Néanmoins, il ne ressort pas de l’ensemble des pièces versées en procédure qu’une consultation avec un professionnel de santé ait été effectuée soit préalablement au placement à l’isolement, soit durant la mesure alors qu’elle est prévue par la circulaire précitée et qu’elle était particulièrement indiquée dans le cas de M. [P] [B] au regard de ses antécédents médicaux.
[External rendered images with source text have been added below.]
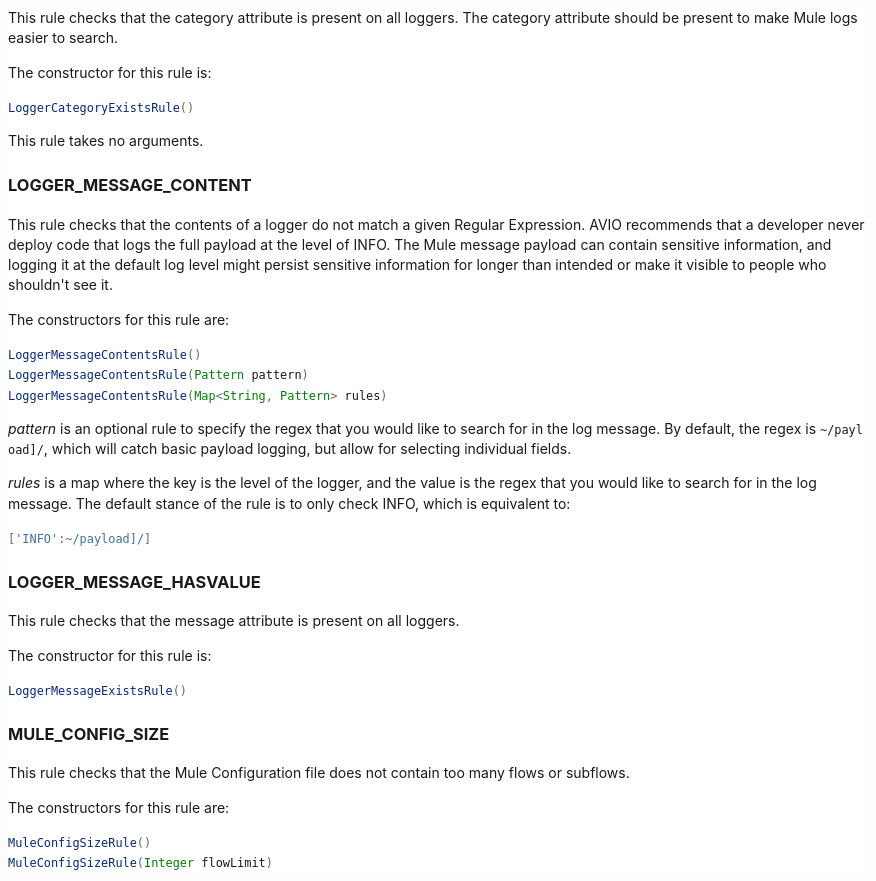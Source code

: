 This rule checks that the category attribute is present on all loggers. 
The category attribute should be present to make Mule logs easier to search. 

The constructor for this rule is: 

```groovy
LoggerCategoryExistsRule()
```

This rule takes no arguments. 

### LOGGER_MESSAGE_CONTENT

This rule checks that the contents of a logger do not match a given Regular Expression. 
AVIO recommends that a developer never deploy code that logs the full payload at the level of INFO. 
The Mule message payload can contain sensitive information, and logging it at the default log level might persist sensitive information for longer than intended or make it visible to people who shouldn't see it. 

The constructors for this rule are: 

```groovy
LoggerMessageContentsRule()
LoggerMessageContentsRule(Pattern pattern)
LoggerMessageContentsRule(Map<String, Pattern> rules)
```

*pattern* is an optional rule to specify the regex that you would like to search for in the log message. 
By default, the regex is `~/payload]/`, which will catch basic payload logging, but allow for selecting individual fields. 

*rules* is a map where the key is the level of the logger, and the value is the regex that you would like to search for in the log message. 
The default stance of the rule is to only check INFO, which is equivalent to: 
```groovy
['INFO':~/payload]/]
```

### LOGGER_MESSAGE_HASVALUE

This rule checks that the message attribute is present on all loggers. 

The constructor for this rule is: 
```groovy
LoggerMessageExistsRule()
```

### MULE_CONFIG_SIZE

This rule checks that the Mule Configuration file does not contain too many flows or subflows. 

The constructors for this rule are: 

```groovy
MuleConfigSizeRule()
MuleConfigSizeRule(Integer flowLimit)
```
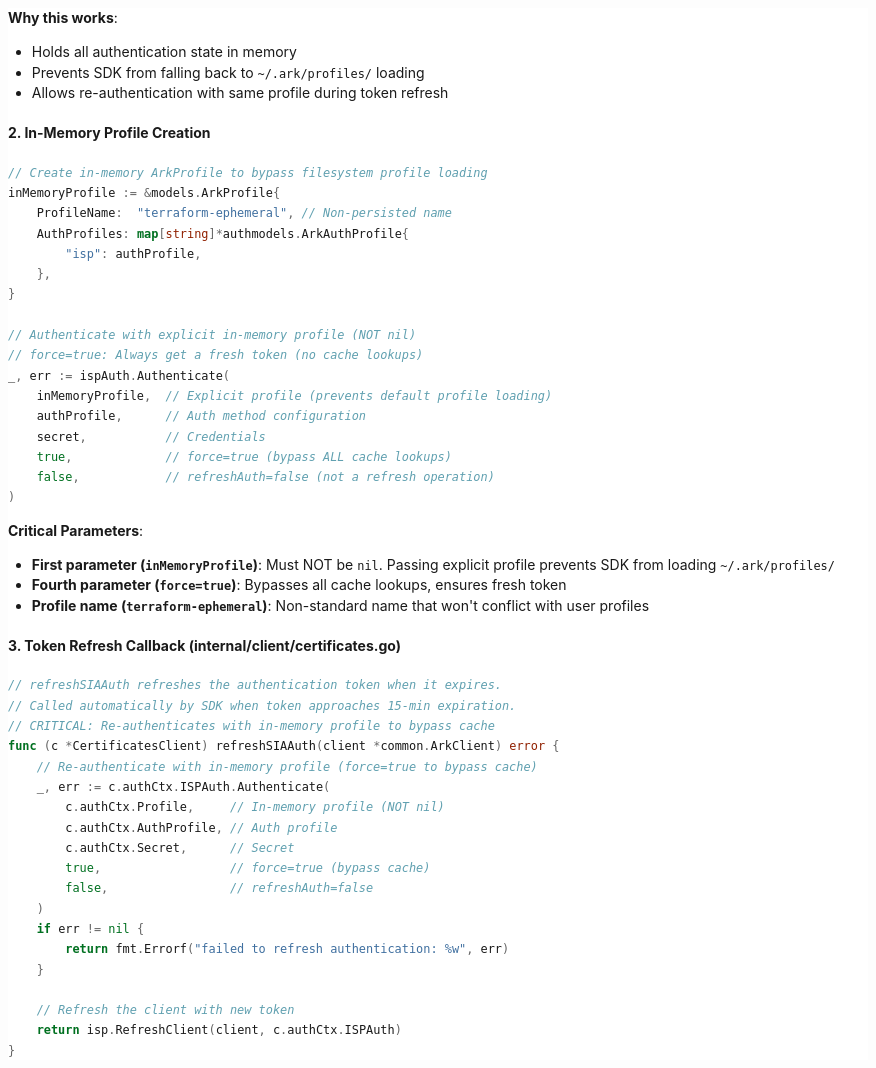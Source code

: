 **Why this works**:
- Holds all authentication state in memory
- Prevents SDK from falling back to `~/.ark/profiles/` loading
- Allows re-authentication with same profile during token refresh

#### 2. In-Memory Profile Creation

```go
// Create in-memory ArkProfile to bypass filesystem profile loading
inMemoryProfile := &models.ArkProfile{
    ProfileName:  "terraform-ephemeral", // Non-persisted name
    AuthProfiles: map[string]*authmodels.ArkAuthProfile{
        "isp": authProfile,
    },
}

// Authenticate with explicit in-memory profile (NOT nil)
// force=true: Always get a fresh token (no cache lookups)
_, err := ispAuth.Authenticate(
    inMemoryProfile,  // Explicit profile (prevents default profile loading)
    authProfile,      // Auth method configuration
    secret,           // Credentials
    true,             // force=true (bypass ALL cache lookups)
    false,            // refreshAuth=false (not a refresh operation)
)
```

**Critical Parameters**:
- **First parameter (`inMemoryProfile`)**: Must NOT be `nil`. Passing explicit profile prevents SDK from loading `~/.ark/profiles/`
- **Fourth parameter (`force=true`)**: Bypasses all cache lookups, ensures fresh token
- **Profile name (`terraform-ephemeral`)**: Non-standard name that won't conflict with user profiles

#### 3. Token Refresh Callback (internal/client/certificates.go)

```go
// refreshSIAAuth refreshes the authentication token when it expires.
// Called automatically by SDK when token approaches 15-min expiration.
// CRITICAL: Re-authenticates with in-memory profile to bypass cache
func (c *CertificatesClient) refreshSIAAuth(client *common.ArkClient) error {
    // Re-authenticate with in-memory profile (force=true to bypass cache)
    _, err := c.authCtx.ISPAuth.Authenticate(
        c.authCtx.Profile,     // In-memory profile (NOT nil)
        c.authCtx.AuthProfile, // Auth profile
        c.authCtx.Secret,      // Secret
        true,                  // force=true (bypass cache)
        false,                 // refreshAuth=false
    )
    if err != nil {
        return fmt.Errorf("failed to refresh authentication: %w", err)
    }

    // Refresh the client with new token
    return isp.RefreshClient(client, c.authCtx.ISPAuth)
}
```
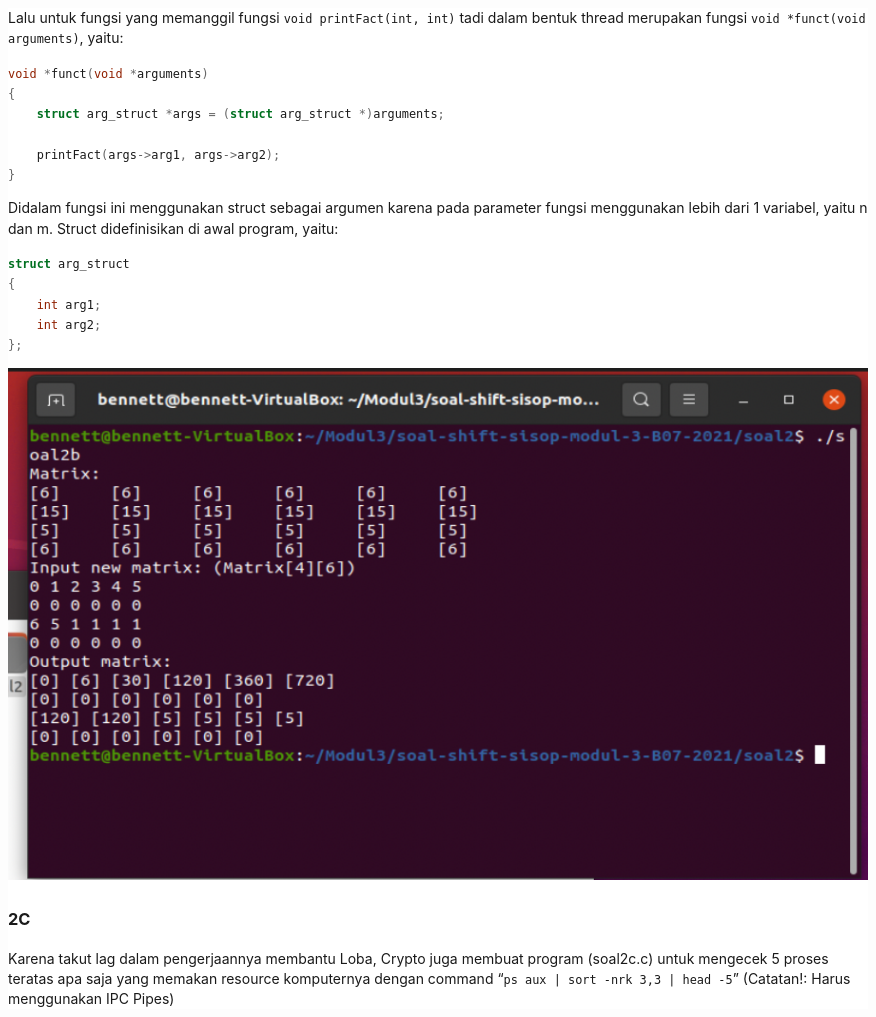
 ```c
```

Lalu untuk fungsi yang memanggil fungsi `void printFact(int, int)` tadi dalam bentuk thread merupakan fungsi `void *funct(void arguments)`, yaitu: 

```c
void *funct(void *arguments)
{
    struct arg_struct *args = (struct arg_struct *)arguments;

    printFact(args->arg1, args->arg2);
}
```

Didalam fungsi ini menggunakan struct sebagai argumen karena pada parameter fungsi menggunakan lebih dari 1 variabel, yaitu n dan m. Struct didefinisikan di awal program, yaitu:

```c
struct arg_struct
{
    int arg1;
    int arg2;
};
```

![soal2b](Screenshots/soal2b.png)

### 2C ###
Karena takut lag dalam pengerjaannya membantu Loba, Crypto juga membuat program (soal2c.c) untuk mengecek 5 proses teratas apa saja yang memakan resource komputernya dengan command “`ps aux | sort -nrk 3,3 | head -5`” (Catatan!: Harus menggunakan IPC Pipes)
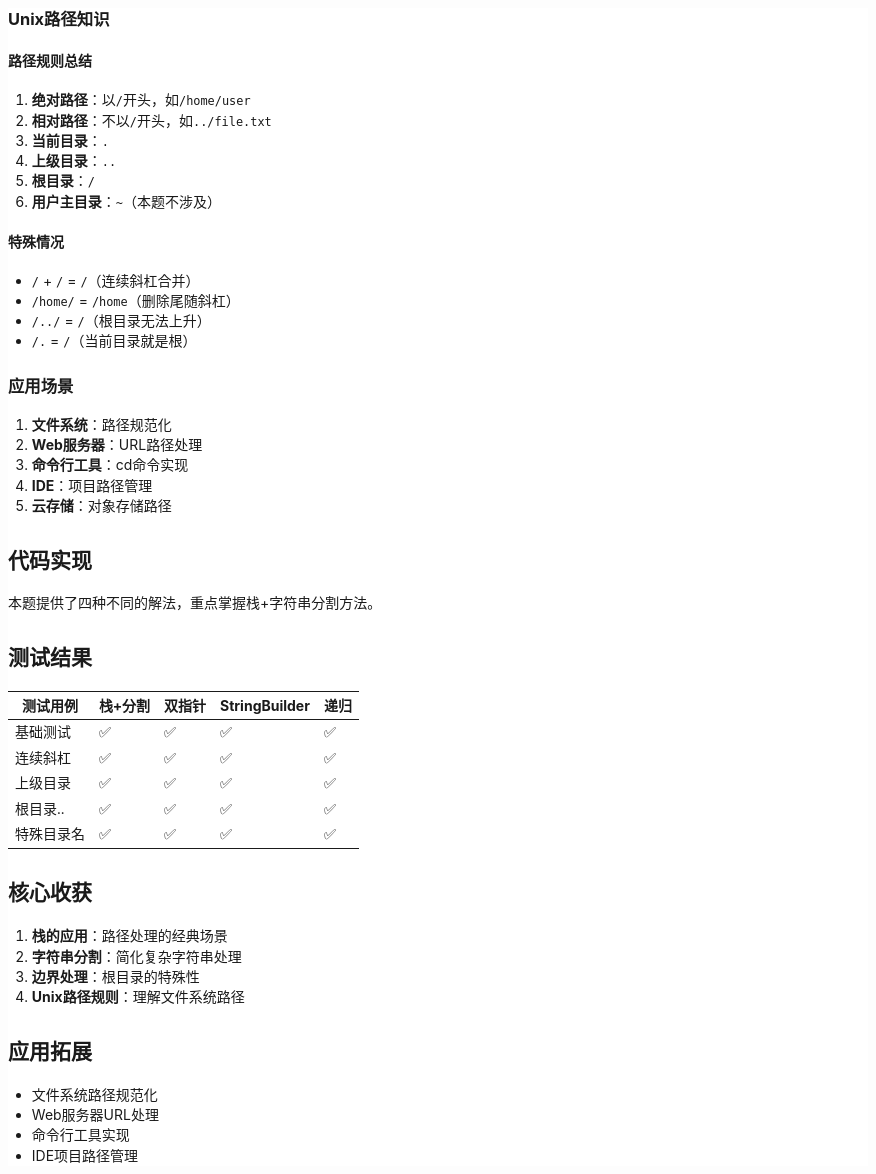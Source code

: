 ### Unix路径知识

#### 路径规则总结

1. **绝对路径**：以`/`开头，如`/home/user`
2. **相对路径**：不以`/`开头，如`../file.txt`
3. **当前目录**：`.`
4. **上级目录**：`..`
5. **根目录**：`/`
6. **用户主目录**：`~`（本题不涉及）

#### 特殊情况

- `/` + `/` = `/`（连续斜杠合并）
- `/home/` = `/home`（删除尾随斜杠）
- `/../` = `/`（根目录无法上升）
- `/.` = `/`（当前目录就是根）

### 应用场景

1. **文件系统**：路径规范化
2. **Web服务器**：URL路径处理
3. **命令行工具**：cd命令实现
4. **IDE**：项目路径管理
5. **云存储**：对象存储路径

## 代码实现

本题提供了四种不同的解法，重点掌握栈+字符串分割方法。

## 测试结果

| 测试用例   | 栈+分割 | 双指针 | StringBuilder | 递归 |
| ---------- | ------- | ------ | ------------- | ---- |
| 基础测试   | ✅       | ✅      | ✅             | ✅    |
| 连续斜杠   | ✅       | ✅      | ✅             | ✅    |
| 上级目录   | ✅       | ✅      | ✅             | ✅    |
| 根目录..   | ✅       | ✅      | ✅             | ✅    |
| 特殊目录名 | ✅       | ✅      | ✅             | ✅    |

## 核心收获

1. **栈的应用**：路径处理的经典场景
2. **字符串分割**：简化复杂字符串处理
3. **边界处理**：根目录的特殊性
4. **Unix路径规则**：理解文件系统路径

## 应用拓展

- 文件系统路径规范化
- Web服务器URL处理
- 命令行工具实现
- IDE项目路径管理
Dans ces conditions, la prise en charge de M. [P] [B] dans le centre de rétention de [Localité 3] constitue un traitement inhumain ou dégradant au sens de la décision de la CEDH du 12 juillet 2016 déja évoquée.
Ainsi, sans qu’il soit besoin d’évoquer les autres moyens soulevés, l’atteinte portée à sa personne dans de telles conditions justifie le refus de deuxième prolongation de la mesure de rétention et sa remise en liberté.
En conséquence, il convient de faire droit à l’appel de M. [P] [B], de rejeter la requête en seconde prolongation de M. le Préfet et d’ordonner la remise en liberté.
PAR CES MOTIFS :
DECLARONS l’appel de M. [D] [P] [B] recevable en la forme ;
au fond, Y FAISANT DROIT;
INFIRMONS l’ordonnance du juge des libertés et de la détention de [Localité 5] en date du 7 février 2026 ;
Statuant à nouveau,
REJETONS la requête de M. le Préfet du Haut-Rhin en deuxième prolongation,
ORDONNONS la remise en liberté de M. [D] [P] [B].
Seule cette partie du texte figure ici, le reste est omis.